In the study, upon treatment with the Deanna protocol the NMJ functional deficits were reversed. Specifically, treatment led to significant improvements in NMJ formation, electrical activity transmission and muscle contractions, even at higher frequencies of stimulation.
“Hesperos is looking forward to exploring how this interconnected multi-organ platform could be used to reveal additional patient-specific phenotypes in ALS and for high-content screening of drug candidates,” said Michael L. Shuler, Ph.D., Chief Executive Officer of Hesperos.
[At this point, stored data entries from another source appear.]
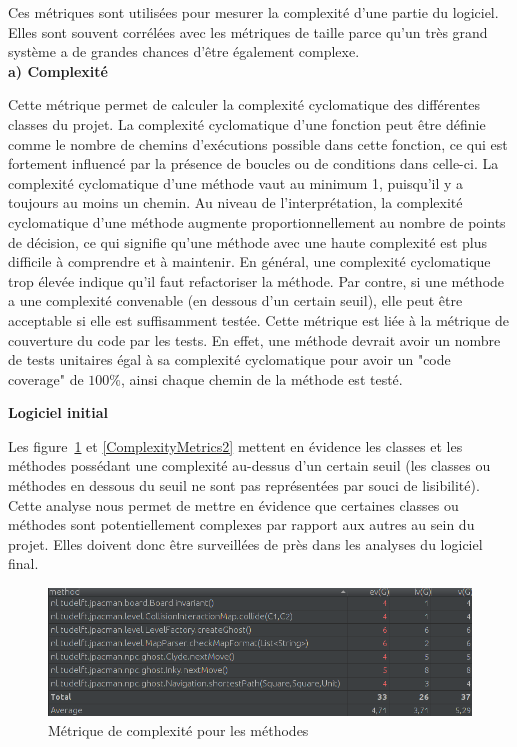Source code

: \documentclass[12pt, openany]{report}
\begin{document}
Ces métriques sont utilisées pour mesurer la complexité d’une partie du logiciel. Elles sont souvent corrélées avec les métriques de taille parce qu’un très grand système a de grandes chances d’être également complexe.\\

\textbf{a) Complexité}


Cette métrique permet de calculer la complexité cyclomatique des différentes classes du projet. La complexité cyclomatique d'une fonction peut être définie comme le nombre de chemins d'exécutions possible dans cette fonction, ce qui est fortement influencé par la présence de boucles ou de conditions dans celle-ci. La complexité cyclomatique d'une méthode vaut au minimum 1, puisqu'il y a toujours au moins un chemin. Au niveau de l'interprétation, la complexité cyclomatique d'une méthode augmente proportionnellement au nombre de points de décision, ce qui signifie qu'une méthode avec une haute complexité est plus difficile à comprendre et à maintenir. En général, une complexité cyclomatique trop élevée indique qu'il faut refactoriser la méthode. Par contre, si une méthode a une complexité convenable (en dessous d'un certain seuil), elle peut être acceptable si elle est suffisamment testée. Cette métrique est liée à la métrique de couverture du code par les tests. En effet, une méthode devrait avoir un nombre de tests unitaires égal à sa complexité cyclomatique pour avoir un "code coverage" de $100\%$, ainsi chaque chemin de la méthode est testé.

\textbf{Logiciel initial}

Les figure~\ref{ComplexityMetrics1} et \ref{ComplexityMetrics2}  mettent en évidence les classes et les méthodes possédant une complexité au-dessus d'un certain seuil (les classes ou méthodes en dessous du seuil ne sont pas représentées par souci de lisibilité). Cette analyse nous permet de mettre en évidence que certaines classes ou méthodes sont potentiellement complexes par rapport aux autres au sein du projet. Elles doivent donc être surveillées de près dans les analyses du logiciel final.


\begin{figure}[!h]
	\centering
	\includegraphics[scale=0.6]{Images/ComplexityMetrics1.png} 
	\caption{Métrique de complexité pour les méthodes}
	\label{ComplexityMetrics1}
\end{figure}
\end{document}
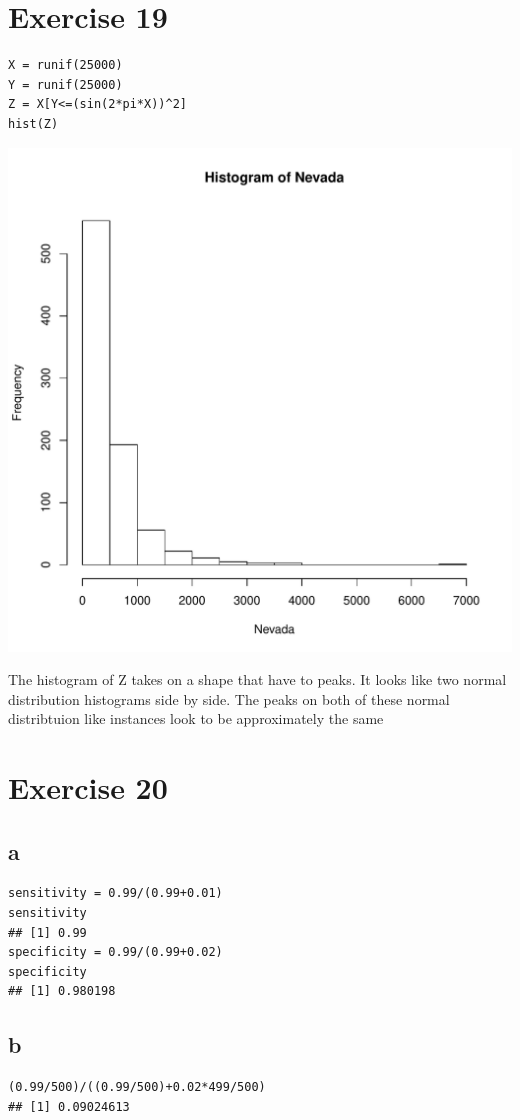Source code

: \documentclass{article}\usepackage[]{graphicx}\usepackage[]{color}
\makeatletter
\newenvironment{kframe}{%
 \def\at@end@of@kframe{}%
 \ifinner\ifhmode%
  \def\at@end@of@kframe{\end{minipage}}%
  \begin{minipage}{\columnwidth}%
 \fi\fi%
 \def\FrameCommand##1{\hskip\@totalleftmargin \hskip-\fboxsep
 \colorbox{shadecolor}{##1}\hskip-\fboxsep
     \hskip-\linewidth \hskip-\@totalleftmargin \hskip\columnwidth}%
 \MakeFramed {\advance\hsize-\width
   \@totalleftmargin\z@ \linewidth\hsize
   \@setminipage}}%
 {\par\unskip\endMakeFramed%
 \at@end@of@kframe}
\newenvironment{knitrout}{}{} %
\makeatother
\begin{document}
\section*{Exercise 19}
\begin{knitrout}
\color{fgcolor}\begin{kframe}
\begin{verbatim}
X = runif(25000)
Y = runif(25000)
Z = X[Y<=(sin(2*pi*X))^2]
hist(Z)
\end{verbatim}
\end{kframe}
\includegraphics[width=0.33\linewidth]{figure/unnamed-chunk-4-1} 

\end{knitrout}
The histogram of Z takes on a shape that have to peaks. It looks like two normal distribution histograms side by side. The peaks on both of these normal distribtuion like instances look to be approximately the same
\section*{Exercise 20}
\subsection*{a}
\begin{knitrout}
\color{fgcolor}\begin{kframe}
\begin{verbatim}
sensitivity = 0.99/(0.99+0.01)
sensitivity
## [1] 0.99
specificity = 0.99/(0.99+0.02)
specificity
## [1] 0.980198
\end{verbatim}
\end{kframe}
\end{knitrout}
\subsection*{b}

\begin{knitrout}
\color{fgcolor}\begin{kframe}
\begin{verbatim}
(0.99/500)/((0.99/500)+0.02*499/500)
## [1] 0.09024613
\end{verbatim}
\end{kframe}
\end{knitrout}
\end{document}
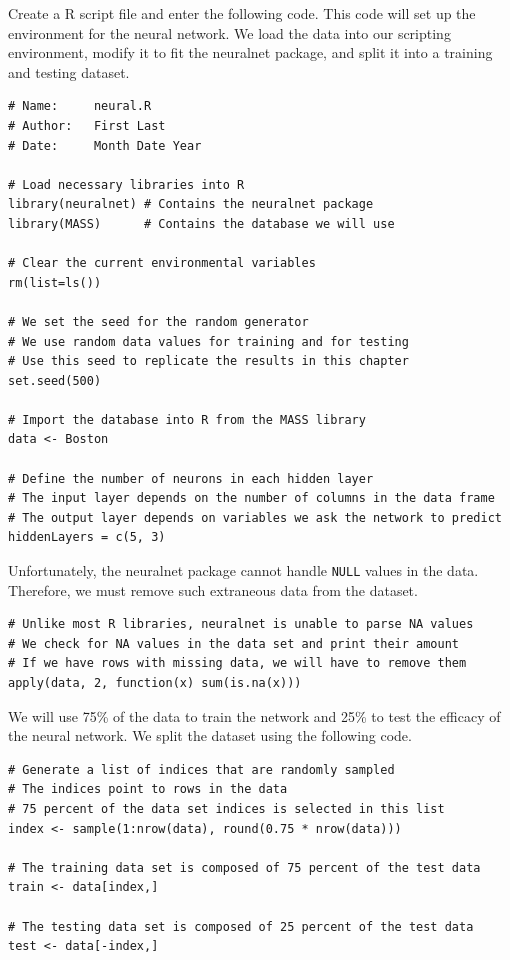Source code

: Create a R script file and enter the following code.
This code will set up the environment for the neural network.
We load the data into our scripting environment, modify it to fit the neuralnet package, and split it into a training and testing dataset. 
\begin{lstlisting}
# Name:     neural.R
# Author:   First Last
# Date:     Month Date Year

# Load necessary libraries into R
library(neuralnet) # Contains the neuralnet package
library(MASS)      # Contains the database we will use

# Clear the current environmental variables
rm(list=ls())

# We set the seed for the random generator
# We use random data values for training and for testing
# Use this seed to replicate the results in this chapter
set.seed(500)

# Import the database into R from the MASS library
data <- Boston

# Define the number of neurons in each hidden layer
# The input layer depends on the number of columns in the data frame
# The output layer depends on variables we ask the network to predict
hiddenLayers = c(5, 3)
\end{lstlisting}

Unfortunately, the neuralnet package cannot handle \texttt{NULL} values in the data.
Therefore, we must remove such extraneous data from the dataset.

\begin{lstlisting}
# Unlike most R libraries, neuralnet is unable to parse NA values
# We check for NA values in the data set and print their amount
# If we have rows with missing data, we will have to remove them
apply(data, 2, function(x) sum(is.na(x)))
\end{lstlisting}

We will use 75\% of the data to train the network and 25\% to test the efficacy of the neural network.
We split the dataset using the following code.

\begin{lstlisting}
# Generate a list of indices that are randomly sampled
# The indices point to rows in the data
# 75 percent of the data set indices is selected in this list
index <- sample(1:nrow(data), round(0.75 * nrow(data)))

# The training data set is composed of 75 percent of the test data
train <- data[index,]

# The testing data set is composed of 25 percent of the test data
test <- data[-index,]
\end{lstlisting}

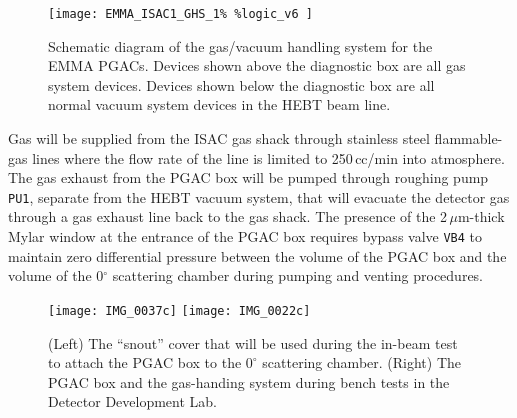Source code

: 
\begin{figure}[t]
\centerline{
\texttt{[image: EMMA\_ISAC1\_GHS\_1\%
\%logic\_v6
]}
}
\caption{Schematic diagram of the gas/vacuum handling system for the EMMA PGACs.
Devices shown above the diagnostic box are all gas system devices. Devices shown below the diagnostic box are all normal vacuum system devices in the HEBT beam line.
}
\label{diagram}
\end{figure}

Gas will be supplied from the ISAC gas shack through stainless steel flammable-gas lines where the
flow rate of the line is limited to 250\,cc/min into atmosphere. The gas exhaust from the
PGAC box will be pumped through roughing pump \texttt{PU1}, separate from the HEBT vacuum system, that will evacuate the detector gas through a gas exhaust line back to the gas shack.
The presence of the 2\,$\mu$m-thick Mylar window at the entrance of the PGAC box requires bypass valve \texttt{VB4}
to maintain zero differential pressure between the volume of the PGAC box and the volume of  the 0$^\circ$ scattering chamber
during pumping and venting procedures.

\begin{figure}[t]%
\centering
\hspace{\fill}
\texttt{[image: IMG\_0037c]} \hspace{\fill}
\texttt{[image: IMG\_0022c]} \hspace{\fill}
\caption{(Left) The ``snout'' cover that will be used during the in-beam test to attach the PGAC box to the $0^\circ$ scattering chamber. (Right) The PGAC box and the gas-handing system during bench tests in the Detector Development Lab.}%
\label{photos}%
\end{figure}
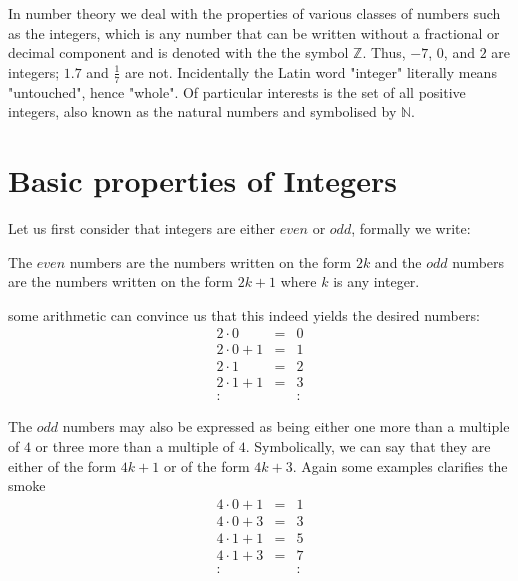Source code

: 



In number theory we deal with the properties of various classes of numbers such
as the integers, which is any number that can be written without a fractional
or decimal component and is denoted with the the symbol $\mathbb{Z}$. Thus,
$-7$, $0$, and $2$ are integers; $1.7$ and $\frac{1}{7}$ are not. Incidentally
the Latin word "integer" literally means "untouched", hence "whole". Of
particular interests is the set of all positive integers, also known as the
natural numbers and symbolised by $\mathbb{N}$.

\section{Basic properties of Integers}
Let us first consider that integers are either $even$ or $odd$, formally we
write:
\begin{definition}\label{num_def}
The $even$ numbers are the numbers written on the form $2k$ and the $odd$ numbers are the numbers written on the form $2k+1$ where $k$ is any integer.
\end{definition}
some arithmetic can convince us that this indeed yields the desired numbers:
\[
\begin{array}{lcl}
2 \cdot 0     & = & 0 \\
2 \cdot 0 + 1 & = & 1 \\
2 \cdot 1     & = & 2 \\
2 \cdot 1 + 1 & = & 3 \\
:             &   & :
\end{array}
\]

The $odd$ numbers may also be expressed as being either one more than a
multiple of $4$ or three more than a multiple of $4$. Symbolically, we can say
that they are either of the form $4k + 1$ or of the form $4k  + 3$. Again some
examples clarifies the smoke
\[
\begin{array}{lcl}
4 \cdot 0 + 1 & = & 1 \\
4 \cdot 0 + 3 & = & 3 \\
4 \cdot 1 + 1 & = & 5 \\
4 \cdot 1 + 3 & = & 7 \\
:             &   & :
\end{array}
\]


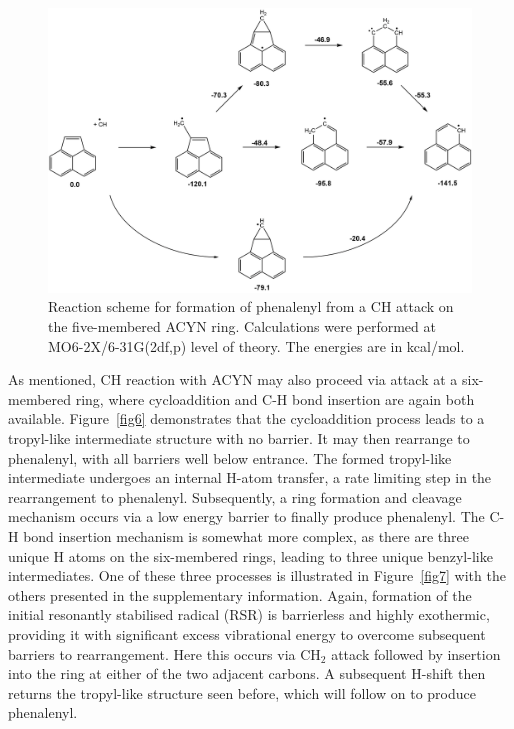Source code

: \documentclass[journal=jacsat,manuscript=article,layout=onecolumn]{achemso}
\begin{document}
\begin{figure}[h!]
	\includegraphics[width=1\textwidth]{Figures/Figure5}
	\caption{Reaction scheme for formation of phenalenyl from a CH attack on the five-membered ACYN ring. Calculations were performed at MO6-2X/6-31G(2df,p) level of theory. The energies are in kcal/mol.}
	\label{fig5}
\end{figure}

As mentioned, CH reaction with ACYN may also proceed via attack at a six-membered ring, where cycloaddition and C-H bond insertion are again both available. Figure~\ref{fig6} demonstrates that the cycloaddition process leads to a tropyl-like intermediate structure with no barrier. It may then rearrange to phenalenyl, with all barriers well below entrance. The formed tropyl-like intermediate undergoes an internal H-atom transfer, a rate limiting step in the rearrangement to phenalenyl. Subsequently, a ring formation and cleavage mechanism occurs via a low energy barrier to finally produce phenalenyl. The C-H bond insertion mechanism is somewhat more complex, as there are three unique H atoms on the six-membered rings, leading to three unique benzyl-like intermediates. One of these three processes is illustrated in Figure~\ref{fig7} with the others presented in the supplementary information. Again, formation of the initial resonantly stabilised radical (RSR) is barrierless and highly exothermic, providing it with significant excess vibrational energy to overcome subsequent barriers to rearrangement. Here this occurs via CH$_2$ attack followed by insertion into the ring at either of the two adjacent carbons. A subsequent H-shift then returns the tropyl-like structure seen before, which will follow on to produce phenalenyl.  %
\end{document}
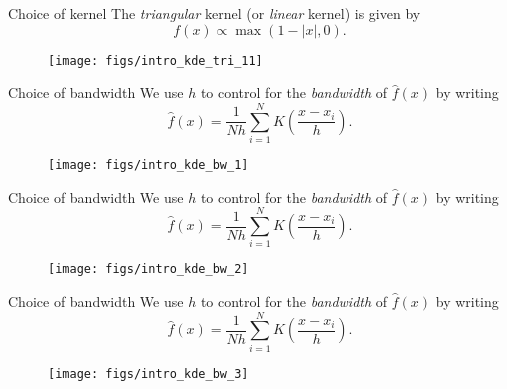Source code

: \documentclass[11pt, aspectratio=149]{beamer}
\theoremstyle{plain}
\begin{document}
\begin{frame}[fragile, t]{Choice of kernel}
	The \emph{triangular} kernel (or \emph{linear} kernel) is given by
	\begin{equation*}
	f(x) \propto \max(1 - |x|, 0).
	\end{equation*}
	\vfill
	\begin{figure}
		\centering
		\texttt{[image: figs/intro\_kde\_tri\_11]}
	\end{figure}
\end{frame}





\begin{frame}[fragile, t]{Choice of bandwidth}
	We use $h$ to control for the \emph{bandwidth} of $\hat{f}(x)$ by writing
	\begin{equation*}
	\hat{f}(x) = \frac{1}{Nh} \sum_{i=1}^{N} K\left(\frac{x - x_i}{h}\right).
	\end{equation*}
	\vfill
	\begin{figure}
		\centering
		\texttt{[image: figs/intro\_kde\_bw\_1]}
	\end{figure}
\end{frame}


\begin{frame}[fragile, t]{Choice of bandwidth}
	We use $h$ to control for the \emph{bandwidth} of $\hat{f}(x)$ by writing
	\begin{equation*}
	\hat{f}(x) = \frac{1}{Nh} \sum_{i=1}^{N} K\left(\frac{x - x_i}{h}\right).
	\end{equation*}
	\vfill
	\begin{figure}
		\centering
		\texttt{[image: figs/intro\_kde\_bw\_2]}
	\end{figure}
\end{frame}


\begin{frame}[fragile, t]{Choice of bandwidth}
	We use $h$ to control for the \emph{bandwidth} of $\hat{f}(x)$ by writing
	\begin{equation*}
	\hat{f}(x) = \frac{1}{Nh} \sum_{i=1}^{N} K\left(\frac{x - x_i}{h}\right).
	\end{equation*}
	\vfill
	\begin{figure}
		\centering
		\texttt{[image: figs/intro\_kde\_bw\_3]}
	\end{figure}
\end{frame}
\end{document}
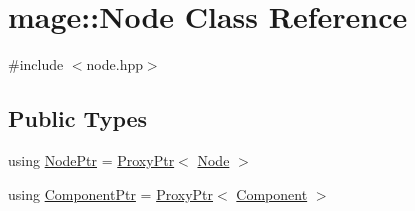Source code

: \hypertarget{classmage_1_1_node}{}\section{mage\+:\+:Node Class Reference}
\label{classmage_1_1_node}


{\ttfamily \#include $<$node.\+hpp$>$}

\subsection*{Public Types}
\begin{DoxyCompactItemize}
\item 
using \mbox{\hyperlink{classmage_1_1_node_ac575dc006e0ae1134277ade977dc06b6}{Node\+Ptr}} = \mbox{\hyperlink{classmage_1_1_proxy_ptr}{Proxy\+Ptr}}$<$ \mbox{\hyperlink{classmage_1_1_node}{Node}} $>$
\item 
using \mbox{\hyperlink{classmage_1_1_node_a46b7e1f4f5b98bfa78ed96a80797a4ba}{Component\+Ptr}} = \mbox{\hyperlink{classmage_1_1_proxy_ptr}{Proxy\+Ptr}}$<$ \mbox{\hyperlink{classmage_1_1_component}{Component}} $>$
\end{DoxyCompactItemize}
A Human‐Based Functional NMJ System for Personalized ALS Modeling and Drug Testing
Loss of the neuromuscular junction (NMJ) is an early and critical hallmark in all forms of amyotrophic lateral sclerosis (ALS). Herein, a functional NMJ disease model is developed by integrating motoneurons (MNs) differentiated from multiple ALS‐patients’ induced pluripotent stem cells (iPSCs) and primary human muscle into a chambered system. NMJ functionality is tested by recording myotube contractions while stimulating MNs by field electrodes and a set of clinically relevant parameters is defined to characterize the NMJ function. Three ALS lines are analyzed, two with SOD1 mutations and one with an FUS mutation. The ALS‐MNs reproduce pathological phenotypes, including increased axonal varicosities, reduced axonal branching and elongation, and increased excitability. These MNs form functional NMJs with wild type muscle, but with significant deficits in NMJ quantity, fidelity, and fatigue index. Furthermore, treatment with the Deanna protocol is found to correct the NMJ deficits in all the ALS mutant lines tested. Quantitative analysis also reveals the variations inherent in each mutant line. This functional NMJ system provides a platform for the study of both fALS and sALS and has the capability of being adapted into subtype‐specific or patient‐specific models for ALS etiological investigation and patient stratification for drug testing.